» YOUR OBJECTIVE: The response must consist of the lines below from the one with "See the following" through the one with "1. Copies our", exactly as they appear and with both ends kept.

» Stored dataset items:
::::::

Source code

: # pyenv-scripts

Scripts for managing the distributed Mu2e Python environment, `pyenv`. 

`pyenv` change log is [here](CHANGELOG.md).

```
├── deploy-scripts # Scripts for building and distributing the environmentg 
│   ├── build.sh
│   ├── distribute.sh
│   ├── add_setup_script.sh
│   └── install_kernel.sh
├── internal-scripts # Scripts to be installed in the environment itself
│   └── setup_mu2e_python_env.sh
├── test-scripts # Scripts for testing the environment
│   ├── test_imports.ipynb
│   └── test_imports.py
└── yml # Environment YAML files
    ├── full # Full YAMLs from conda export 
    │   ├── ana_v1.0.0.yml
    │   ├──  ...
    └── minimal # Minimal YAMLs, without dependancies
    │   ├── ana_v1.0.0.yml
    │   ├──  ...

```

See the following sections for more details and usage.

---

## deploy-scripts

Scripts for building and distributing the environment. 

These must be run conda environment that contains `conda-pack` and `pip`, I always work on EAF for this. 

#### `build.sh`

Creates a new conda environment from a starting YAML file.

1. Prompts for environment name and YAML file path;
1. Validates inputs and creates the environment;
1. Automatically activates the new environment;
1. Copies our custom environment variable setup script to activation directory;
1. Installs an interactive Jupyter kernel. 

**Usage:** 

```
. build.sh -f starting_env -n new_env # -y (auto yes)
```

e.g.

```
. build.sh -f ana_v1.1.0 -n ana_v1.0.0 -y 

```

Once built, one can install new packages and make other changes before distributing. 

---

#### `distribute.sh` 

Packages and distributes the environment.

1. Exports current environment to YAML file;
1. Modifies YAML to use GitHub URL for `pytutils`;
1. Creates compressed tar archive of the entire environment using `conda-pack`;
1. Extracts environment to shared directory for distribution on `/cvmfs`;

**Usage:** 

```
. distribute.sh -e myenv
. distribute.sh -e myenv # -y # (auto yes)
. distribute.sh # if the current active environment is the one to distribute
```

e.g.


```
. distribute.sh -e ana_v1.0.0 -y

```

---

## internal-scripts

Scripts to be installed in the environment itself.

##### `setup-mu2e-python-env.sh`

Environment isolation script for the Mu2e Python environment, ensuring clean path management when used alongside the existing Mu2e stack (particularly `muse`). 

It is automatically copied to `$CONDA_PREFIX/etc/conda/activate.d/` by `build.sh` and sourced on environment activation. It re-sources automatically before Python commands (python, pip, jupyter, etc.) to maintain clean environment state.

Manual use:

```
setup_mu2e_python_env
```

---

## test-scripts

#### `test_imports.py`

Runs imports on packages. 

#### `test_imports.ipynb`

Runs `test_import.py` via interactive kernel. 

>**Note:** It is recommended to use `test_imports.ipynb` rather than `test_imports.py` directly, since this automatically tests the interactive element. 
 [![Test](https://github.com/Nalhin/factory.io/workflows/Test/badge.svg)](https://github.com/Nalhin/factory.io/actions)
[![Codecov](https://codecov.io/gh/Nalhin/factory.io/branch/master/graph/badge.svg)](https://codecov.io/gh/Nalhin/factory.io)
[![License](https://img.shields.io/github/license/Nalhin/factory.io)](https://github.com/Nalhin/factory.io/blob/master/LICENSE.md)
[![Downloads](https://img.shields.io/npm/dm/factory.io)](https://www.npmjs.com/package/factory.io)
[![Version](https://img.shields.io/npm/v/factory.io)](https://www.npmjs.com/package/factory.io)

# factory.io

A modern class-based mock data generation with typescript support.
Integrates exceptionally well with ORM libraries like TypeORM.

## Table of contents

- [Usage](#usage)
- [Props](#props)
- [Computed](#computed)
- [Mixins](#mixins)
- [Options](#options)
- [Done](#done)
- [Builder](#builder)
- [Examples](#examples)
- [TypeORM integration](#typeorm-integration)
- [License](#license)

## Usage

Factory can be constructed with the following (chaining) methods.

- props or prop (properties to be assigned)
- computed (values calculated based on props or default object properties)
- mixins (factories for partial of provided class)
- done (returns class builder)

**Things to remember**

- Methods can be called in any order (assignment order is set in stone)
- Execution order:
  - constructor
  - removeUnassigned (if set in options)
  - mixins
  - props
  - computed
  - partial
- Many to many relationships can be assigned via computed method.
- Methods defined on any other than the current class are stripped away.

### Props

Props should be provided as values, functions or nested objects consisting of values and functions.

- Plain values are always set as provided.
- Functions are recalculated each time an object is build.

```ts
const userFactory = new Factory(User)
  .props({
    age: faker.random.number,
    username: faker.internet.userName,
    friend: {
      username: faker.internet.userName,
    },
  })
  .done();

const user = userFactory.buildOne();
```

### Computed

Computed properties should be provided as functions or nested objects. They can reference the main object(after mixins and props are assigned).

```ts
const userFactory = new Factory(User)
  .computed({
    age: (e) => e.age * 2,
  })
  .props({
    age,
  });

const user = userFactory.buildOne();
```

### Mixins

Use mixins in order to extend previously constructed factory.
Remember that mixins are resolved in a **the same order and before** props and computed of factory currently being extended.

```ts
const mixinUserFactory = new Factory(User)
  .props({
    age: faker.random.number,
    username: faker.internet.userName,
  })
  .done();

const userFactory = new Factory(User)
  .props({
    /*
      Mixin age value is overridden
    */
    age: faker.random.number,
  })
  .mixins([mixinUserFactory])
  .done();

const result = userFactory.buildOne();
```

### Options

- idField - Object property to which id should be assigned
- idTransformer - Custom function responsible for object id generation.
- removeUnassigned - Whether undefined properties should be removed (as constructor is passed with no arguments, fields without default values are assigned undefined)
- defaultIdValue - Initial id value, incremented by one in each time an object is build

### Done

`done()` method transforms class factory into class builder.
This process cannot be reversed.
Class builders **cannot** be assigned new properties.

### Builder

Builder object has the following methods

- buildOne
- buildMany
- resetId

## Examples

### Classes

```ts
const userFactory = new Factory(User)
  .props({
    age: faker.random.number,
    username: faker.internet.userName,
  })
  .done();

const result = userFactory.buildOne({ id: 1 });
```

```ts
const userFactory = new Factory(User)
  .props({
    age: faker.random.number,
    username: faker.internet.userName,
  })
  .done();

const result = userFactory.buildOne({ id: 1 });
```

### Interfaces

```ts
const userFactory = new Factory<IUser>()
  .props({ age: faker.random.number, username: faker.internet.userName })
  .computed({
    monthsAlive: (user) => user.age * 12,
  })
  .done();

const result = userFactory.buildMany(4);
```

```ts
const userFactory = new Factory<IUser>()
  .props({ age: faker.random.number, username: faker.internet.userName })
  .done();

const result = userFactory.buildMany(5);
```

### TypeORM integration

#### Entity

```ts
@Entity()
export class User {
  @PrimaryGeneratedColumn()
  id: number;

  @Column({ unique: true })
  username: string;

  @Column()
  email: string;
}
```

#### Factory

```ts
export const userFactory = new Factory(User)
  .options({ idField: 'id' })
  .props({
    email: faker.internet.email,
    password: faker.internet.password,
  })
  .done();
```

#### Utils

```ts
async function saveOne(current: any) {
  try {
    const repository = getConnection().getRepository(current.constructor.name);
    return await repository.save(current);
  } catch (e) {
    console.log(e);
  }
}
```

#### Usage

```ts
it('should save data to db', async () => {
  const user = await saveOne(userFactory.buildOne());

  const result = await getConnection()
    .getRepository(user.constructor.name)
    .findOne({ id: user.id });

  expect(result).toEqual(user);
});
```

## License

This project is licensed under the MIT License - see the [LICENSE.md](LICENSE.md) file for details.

::::::

» REPLY TO THE TASK:
See the following sections for more details and usage.

---

## deploy-scripts

Scripts for building and distributing the environment. 

These must be run conda environment that contains `conda-pack` and `pip`, I always work on EAF for this. 

#### `build.sh`

Creates a new conda environment from a starting YAML file.

1. Prompts for environment name and YAML file path;
1. Validates inputs and creates the environment;
1. Automatically activates the new environment;
1. Copies our custom environment variable setup script to activation directory;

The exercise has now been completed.